「JAL = 飛行機」のイメージは大間違い! かつてはなんとリニアモーターカーを開発していた

キーワード :
, ,
リニア中央新幹線は2027年開通に向けて、困難のなか建設が続いている。一見新しい乗り物に思えるが、リニア自体は、1980年代に営業運転を開始していたかもしれないことを、皆さんはご存じだろうか。

JALが研究開発を手がけたリニア

JALの企業ロゴ(画像:日本航空)
JALの企業ロゴ(画像:日本航空)

 リニア中央新幹線は2027年開通に向けて、困難のなか建設が続いている。一見新しい乗り物に思えるが、リニア自体は、1980年代に営業運転を開始していたかもしれないことを、皆さんはご存じだろうか。

 国鉄からJR東海に引き継がれた超電導リニア(超電導磁気浮上式)とは、別の方式で成田空港と都心とをつなぐ――。
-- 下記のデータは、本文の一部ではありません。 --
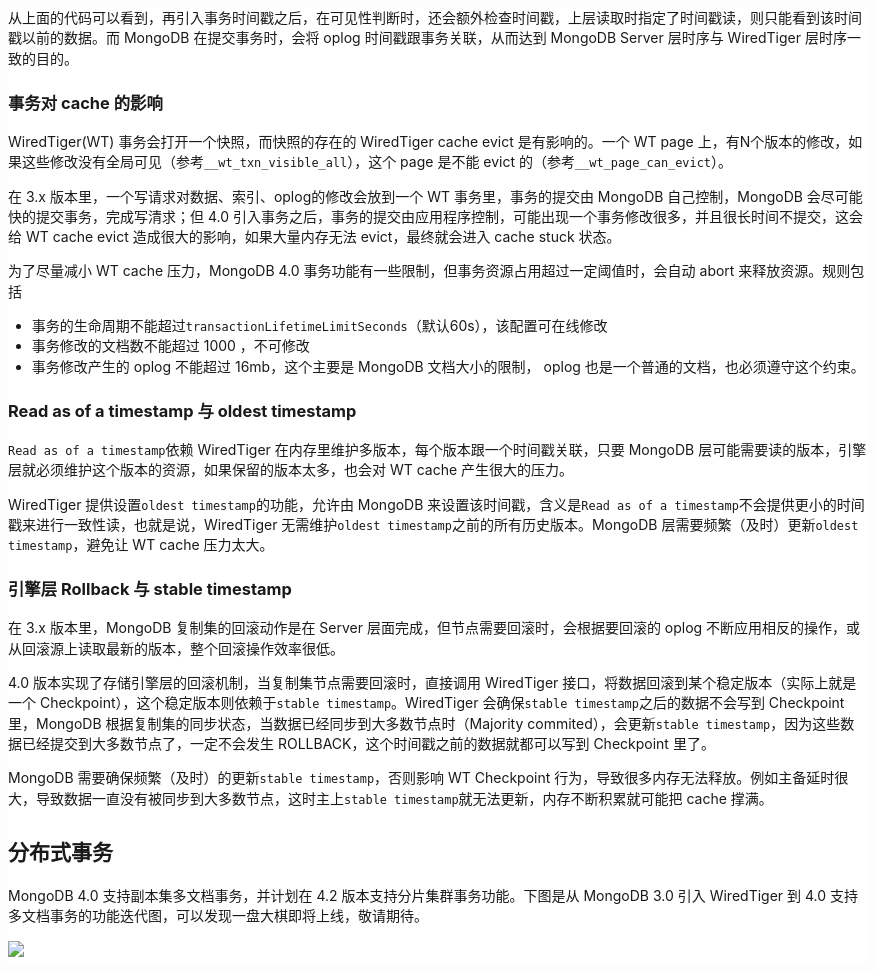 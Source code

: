 
从上面的代码可以看到，再引入事务时间戳之后，在可见性判断时，还会额外检查时间戳，上层读取时指定了时间戳读，则只能看到该时间戳以前的数据。而 MongoDB 在提交事务时，会将 oplog 时间戳跟事务关联，从而达到 MongoDB Server 层时序与 WiredTiger 层时序一致的目的。  

### 事务对 cache 的影响


WiredTiger(WT) 事务会打开一个快照，而快照的存在的 WiredTiger cache evict 是有影响的。一个 WT page 上，有N个版本的修改，如果这些修改没有全局可见（参考`__wt_txn_visible_all`），这个 page 是不能 evict 的（参考`__wt_page_can_evict`）。  


在 3.x 版本里，一个写请求对数据、索引、oplog的修改会放到一个 WT 事务里，事务的提交由 MongoDB 自己控制，MongoDB 会尽可能快的提交事务，完成写清求；但 4.0 引入事务之后，事务的提交由应用程序控制，可能出现一个事务修改很多，并且很长时间不提交，这会给 WT cache evict 造成很大的影响，如果大量内存无法 evict，最终就会进入 cache stuck 状态。  


为了尽量减小 WT cache 压力，MongoDB 4.0 事务功能有一些限制，但事务资源占用超过一定阈值时，会自动 abort 来释放资源。规则包括  


* 事务的生命周期不能超过`transactionLifetimeLimitSeconds`（默认60s），该配置可在线修改
* 事务修改的文档数不能超过 1000 ，不可修改
* 事务修改产生的 oplog 不能超过 16mb，这个主要是 MongoDB 文档大小的限制， oplog 也是一个普通的文档，也必须遵守这个约束。


### Read as of a timestamp 与 oldest timestamp

`Read as of a timestamp`依赖 WiredTiger 在内存里维护多版本，每个版本跟一个时间戳关联，只要 MongoDB 层可能需要读的版本，引擎层就必须维护这个版本的资源，如果保留的版本太多，也会对 WT cache 产生很大的压力。  


WiredTiger 提供设置`oldest timestamp`的功能，允许由 MongoDB 来设置该时间戳，含义是`Read as of a timestamp`不会提供更小的时间戳来进行一致性读，也就是说，WiredTiger 无需维护`oldest timestamp`之前的所有历史版本。MongoDB 层需要频繁（及时）更新`oldest timestamp`，避免让 WT cache 压力太大。  
### 引擎层 Rollback 与 stable timestamp


在 3.x 版本里，MongoDB 复制集的回滚动作是在 Server 层面完成，但节点需要回滚时，会根据要回滚的 oplog 不断应用相反的操作，或从回滚源上读取最新的版本，整个回滚操作效率很低。  


4.0 版本实现了存储引擎层的回滚机制，当复制集节点需要回滚时，直接调用 WiredTiger 接口，将数据回滚到某个稳定版本（实际上就是一个 Checkpoint），这个稳定版本则依赖于`stable timestamp`。WiredTiger 会确保`stable timestamp`之后的数据不会写到 Checkpoint里，MongoDB 根据复制集的同步状态，当数据已经同步到大多数节点时（Majority commited），会更新`stable timestamp`，因为这些数据已经提交到大多数节点了，一定不会发生 ROLLBACK，这个时间戳之前的数据就都可以写到 Checkpoint 里了。  


MongoDB 需要确保频繁（及时）的更新`stable timestamp`，否则影响 WT Checkpoint 行为，导致很多内存无法释放。例如主备延时很大，导致数据一直没有被同步到大多数节点，这时主上`stable timestamp`就无法更新，内存不断积累就可能把 cache 撑满。  

## 分布式事务


MongoDB 4.0 支持副本集多文档事务，并计划在 4.2 版本支持分片集群事务功能。下图是从 MongoDB 3.0 引入 WiredTiger 到 4.0 支持多文档事务的功能迭代图，可以发现一盘大棋即将上线，敬请期待。  


![][0]  


[1]: https://docs.mongodb.com/manual/core/read-isolation-consistency-recency/#causal-consistency
[2]: https://yq.aliyun.com/articles/60553?spm=a2c4e.11155435.0.0.21623312JJZa8i
[3]: https://yq.aliyun.com/articles/54367?spm=a2c4e.11155435.0.0.4a643312W8XQ6R
[4]: https://docs.mongodb.com/manual/reference/read-preference/#read-preference
[5]: https://docs.mongodb.com/manual/core/retryable-writes/
[6]: http://source.wiredtiger.com/3.0.0/transactions.html
[7]: http://www.mongoing.com/archives/3568
[0]: https://webassets.mongodb.com/_com_assets/cms/Path_to_Transactions_new-49x7buaj6x.png
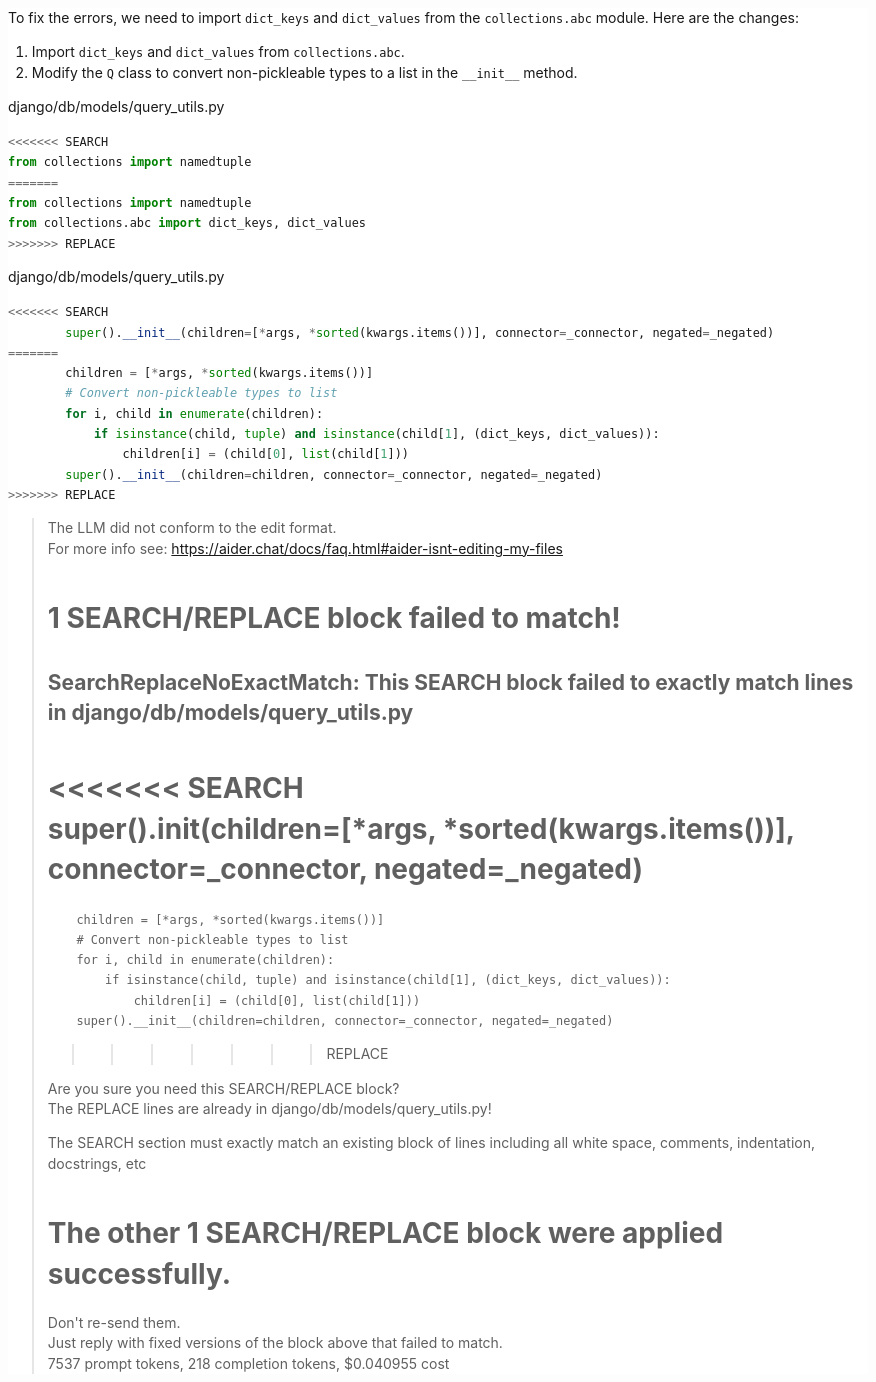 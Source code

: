 To fix the errors, we need to import `dict_keys` and `dict_values` from the `collections.abc` module. Here are the changes:

1. Import `dict_keys` and `dict_values` from `collections.abc`.
2. Modify the `Q` class to convert non-pickleable types to a list in the `__init__` method.

django/db/models/query_utils.py
```python
<<<<<<< SEARCH
from collections import namedtuple
=======
from collections import namedtuple
from collections.abc import dict_keys, dict_values
>>>>>>> REPLACE
```

django/db/models/query_utils.py
```python
<<<<<<< SEARCH
        super().__init__(children=[*args, *sorted(kwargs.items())], connector=_connector, negated=_negated)
=======
        children = [*args, *sorted(kwargs.items())]
        # Convert non-pickleable types to list
        for i, child in enumerate(children):
            if isinstance(child, tuple) and isinstance(child[1], (dict_keys, dict_values)):
                children[i] = (child[0], list(child[1]))
        super().__init__(children=children, connector=_connector, negated=_negated)
>>>>>>> REPLACE
```

> The LLM did not conform to the edit format.  
> For more info see: https://aider.chat/docs/faq.html#aider-isnt-editing-my-files  
> # 1 SEARCH/REPLACE block failed to match!  
>   
> ## SearchReplaceNoExactMatch: This SEARCH block failed to exactly match lines in django/db/models/query_utils.py  
> <<<<<<< SEARCH  
>         super().__init__(children=[*args, *sorted(kwargs.items())], connector=_connector, negated=_negated)  
> =======  
>         children = [*args, *sorted(kwargs.items())]  
>         # Convert non-pickleable types to list  
>         for i, child in enumerate(children):  
>             if isinstance(child, tuple) and isinstance(child[1], (dict_keys, dict_values)):  
>                 children[i] = (child[0], list(child[1]))  
>         super().__init__(children=children, connector=_connector, negated=_negated)  
> >>>>>>> REPLACE  
>   
> Are you sure you need this SEARCH/REPLACE block?  
> The REPLACE lines are already in django/db/models/query_utils.py!  
>   
> The SEARCH section must exactly match an existing block of lines including all white space, comments, indentation, docstrings, etc  
>   
> # The other 1 SEARCH/REPLACE block were applied successfully.  
> Don't re-send them.  
> Just reply with fixed versions of the block above that failed to match.  
> 7537 prompt tokens, 218 completion tokens, $0.040955 cost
そんな研究を行っていたのは日本航空(JAL)だった。

 JALが畑違いともいうべき「地上を走る車両」の研究を始めたのは成田国際空港(成田空港)の建設が理由だった。成田空港と都心との距離は約65kmにもかかわらず、開港(1978年5月)を前に交通機関は貧弱だった。

 鉄道は京成本線を延伸し、成田空港駅(現・東成田駅)が建設されたものの、後はバスだけ。当時は、成田空港と羽田空港で国際線・国内線が分割されており、双方を乗り換える場合、長距離を移動しなくてはならなかった。最大4時間もかかると見込まれていた。

 このため、都心と成田空港へのアクセス方法の改善は大きな課題だった。国や国鉄は高速鉄道として、成田新幹線を計画していた。整備計画は1971(昭和46)年に決定され、1976年に工事が始まった。だがその後、工事は中断し、分割民営化後に計画は失効した。

 それとは別に、JALが計画していたのはリニアを使った新路線である。JALがそのために開発したのが「HSST」と呼ばれる車両だった。HSSTとは

「High Speed Surface Transport(高速度地表輸送)」

の略で、常電導磁気浮上システムを使っていた。技術で最も大きな違いは国鉄が開発していたのが「実験車」なのに対して、JALは「実験機」と呼ばれていたことだろう。